Meredam
Konflik Bersenjata di Papua Hipolitus Wangge ; Peneliti di Australian National
University dan Anggota Tim Kemanusian Nduga |
KOMPAS,
26 Februari
2021
Awal 2021, di tengah pandemi Covid-19 yang
belum mereda, konflik bersenjata di bumi Cendrawasih Papua terus berkobar dan
tidak kunjung berakhir. Konflik yang melibatkan TNI/Polri dan
anggota Tentara Pembebasan Nasional Papua Barat (TPNPB) terjadi di tiga
daerah Pegunungan Tengah, yakni Nduga, Intan Jaya, dan Puncak. Sejauh ini, eskalasi konflik terus
meningkat sejak pertengahan tahun lalu, khususnya di Intan Jaya. Amnesty
International melaporkan 53 kasus pembunuhan di luar hukum dengan total 103
orang meninggal sepanjang 2018-2020. Februari ini, ada tiga warga sipil dan tiga
anggota TNI yang menjadi korban konflik di Intan Jaya dan Puncak. Ribuan
warga Intan Jaya mengungsi, termasuk ke kabupaten tetangga seperti Nabire,
Timika dan Puncak. Mengingat kuatnya pendekatan keamanan dan
tawaran dialog yang belum mendapat respons dari pemerintah pusat, satu
pertanyaan kunci tersisa, bagaimana mengurangi eskalasi konflik di Intan
Jaya? Operasi kontra-pemberontakan
(counterinsurgency operation) masih menjadi pilihan utama dalam penanganan
konflik di Indonesia. Sejak terbentuknya Komando Gabungan Wilayah Pertahanan
(Kogabwilhan) III yang sementara bermarkas di Biak, operasi
kontra-pemberontakan menitikberatkan pada respons cepat (quick strike) dan terintegrasi
antar ketiga matra TNI (integrated command) melalui pengerahan sejumlah
pasukan tempur dan peralatan mumpuni. Sejumlah satuan tugas untuk pengamanan
daerah rawan, pengamanan perbatasan, dan teritorial diterjunkan secara
bergantian di sejumlah daerah Pegunungan Tengah.
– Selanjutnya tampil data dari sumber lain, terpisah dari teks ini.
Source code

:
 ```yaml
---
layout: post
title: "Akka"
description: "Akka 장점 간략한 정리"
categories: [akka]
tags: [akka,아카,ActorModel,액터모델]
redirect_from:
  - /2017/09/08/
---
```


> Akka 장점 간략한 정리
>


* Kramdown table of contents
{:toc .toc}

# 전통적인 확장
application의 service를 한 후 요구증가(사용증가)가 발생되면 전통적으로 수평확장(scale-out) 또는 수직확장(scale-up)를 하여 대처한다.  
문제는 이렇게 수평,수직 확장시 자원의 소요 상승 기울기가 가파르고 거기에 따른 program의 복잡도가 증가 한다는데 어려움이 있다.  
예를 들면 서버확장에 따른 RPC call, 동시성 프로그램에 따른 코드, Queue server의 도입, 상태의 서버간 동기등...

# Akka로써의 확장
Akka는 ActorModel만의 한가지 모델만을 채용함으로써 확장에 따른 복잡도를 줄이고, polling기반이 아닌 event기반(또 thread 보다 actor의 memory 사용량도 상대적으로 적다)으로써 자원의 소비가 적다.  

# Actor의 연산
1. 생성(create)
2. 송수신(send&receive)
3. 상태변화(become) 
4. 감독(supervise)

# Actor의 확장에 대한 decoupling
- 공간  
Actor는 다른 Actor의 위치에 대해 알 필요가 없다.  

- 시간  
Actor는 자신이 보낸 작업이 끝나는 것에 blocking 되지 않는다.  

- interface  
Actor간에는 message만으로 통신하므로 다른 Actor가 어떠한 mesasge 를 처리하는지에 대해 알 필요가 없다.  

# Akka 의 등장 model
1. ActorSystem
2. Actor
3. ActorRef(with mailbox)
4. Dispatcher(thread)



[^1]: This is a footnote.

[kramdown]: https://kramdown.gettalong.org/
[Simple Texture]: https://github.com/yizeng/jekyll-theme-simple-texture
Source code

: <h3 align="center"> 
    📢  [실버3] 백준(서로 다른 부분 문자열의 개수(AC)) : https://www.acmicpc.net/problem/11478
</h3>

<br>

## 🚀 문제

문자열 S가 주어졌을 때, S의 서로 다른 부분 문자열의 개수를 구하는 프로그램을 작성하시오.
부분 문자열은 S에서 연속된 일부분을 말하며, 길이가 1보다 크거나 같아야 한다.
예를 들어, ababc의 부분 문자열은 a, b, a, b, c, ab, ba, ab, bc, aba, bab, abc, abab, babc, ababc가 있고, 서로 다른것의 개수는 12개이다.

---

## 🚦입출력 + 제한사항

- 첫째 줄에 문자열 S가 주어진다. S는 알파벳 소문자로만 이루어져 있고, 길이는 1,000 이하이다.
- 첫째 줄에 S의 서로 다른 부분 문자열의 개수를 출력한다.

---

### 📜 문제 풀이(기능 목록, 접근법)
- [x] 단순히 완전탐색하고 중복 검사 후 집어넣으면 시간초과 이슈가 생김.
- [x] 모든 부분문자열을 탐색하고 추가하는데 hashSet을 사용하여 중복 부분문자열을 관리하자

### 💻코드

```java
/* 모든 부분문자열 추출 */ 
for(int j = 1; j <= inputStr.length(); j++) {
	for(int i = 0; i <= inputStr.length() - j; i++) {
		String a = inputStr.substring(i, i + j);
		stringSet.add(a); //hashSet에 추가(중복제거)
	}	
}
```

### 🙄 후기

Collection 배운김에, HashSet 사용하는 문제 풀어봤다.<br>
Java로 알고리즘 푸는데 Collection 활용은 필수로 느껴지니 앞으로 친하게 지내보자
Sekalipun demikian, ada
kelemahan utama pendekatan ini, yaitu kurang memahami kondisi sosial dan
budaya masyarakat setempat. Padahal, efektivitas operasi
kontra-pemberontakan sangat tergantung pada kemampuannya untuk memenangkan
hati dan pikiran masyarakat lokal. Hal ini terlihat dari sikap aparat keamanan
yang mengintimidasi dan melakukan kekerasan pada penduduk lokal yang dianggap
sebagai anggota TPNPB hanya berdasarkan tampilan fisik (racial profiling)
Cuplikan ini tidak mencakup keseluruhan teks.